▸ **DIRECTIONS**: Please copy, exactly as they appear below, the lines from the one containing "## DATA AVAILABILITY STATEMENT" through the one containing "## ACKNOWLEDGMENTS".
***
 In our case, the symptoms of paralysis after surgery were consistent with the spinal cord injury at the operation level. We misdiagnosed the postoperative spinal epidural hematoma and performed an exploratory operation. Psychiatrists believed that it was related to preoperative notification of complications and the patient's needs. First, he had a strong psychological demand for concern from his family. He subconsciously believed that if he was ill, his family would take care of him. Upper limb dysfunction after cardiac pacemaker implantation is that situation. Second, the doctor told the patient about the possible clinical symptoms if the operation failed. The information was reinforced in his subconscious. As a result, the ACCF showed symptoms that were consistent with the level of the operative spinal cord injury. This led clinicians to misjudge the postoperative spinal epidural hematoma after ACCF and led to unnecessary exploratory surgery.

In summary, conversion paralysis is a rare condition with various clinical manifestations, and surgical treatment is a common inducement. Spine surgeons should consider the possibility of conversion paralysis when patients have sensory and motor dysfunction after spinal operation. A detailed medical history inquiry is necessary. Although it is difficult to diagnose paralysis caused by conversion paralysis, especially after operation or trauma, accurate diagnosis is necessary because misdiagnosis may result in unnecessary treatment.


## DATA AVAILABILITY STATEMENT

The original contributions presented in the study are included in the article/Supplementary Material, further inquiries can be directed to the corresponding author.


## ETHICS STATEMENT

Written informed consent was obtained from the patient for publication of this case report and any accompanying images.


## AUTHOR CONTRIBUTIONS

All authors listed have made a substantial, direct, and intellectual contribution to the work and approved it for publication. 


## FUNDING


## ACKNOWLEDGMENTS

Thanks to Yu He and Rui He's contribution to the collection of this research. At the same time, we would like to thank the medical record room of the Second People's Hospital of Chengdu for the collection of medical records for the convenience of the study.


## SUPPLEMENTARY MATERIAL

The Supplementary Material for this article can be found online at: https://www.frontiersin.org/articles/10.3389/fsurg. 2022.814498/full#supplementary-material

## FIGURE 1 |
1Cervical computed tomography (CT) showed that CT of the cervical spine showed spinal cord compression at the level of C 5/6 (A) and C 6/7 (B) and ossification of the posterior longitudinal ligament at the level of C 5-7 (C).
***
▸ **SOLVED EXERCISE**:
## DATA AVAILABILITY STATEMENT

The original contributions presented in the study are included in the article/Supplementary Material, further inquiries can be directed to the corresponding author.


## ETHICS STATEMENT

Written informed consent was obtained from the patient for publication of this case report and any accompanying images.


## AUTHOR CONTRIBUTIONS

All authors listed have made a substantial, direct, and intellectual contribution to the work and approved it for publication. 


## FUNDING


## ACKNOWLEDGMENTS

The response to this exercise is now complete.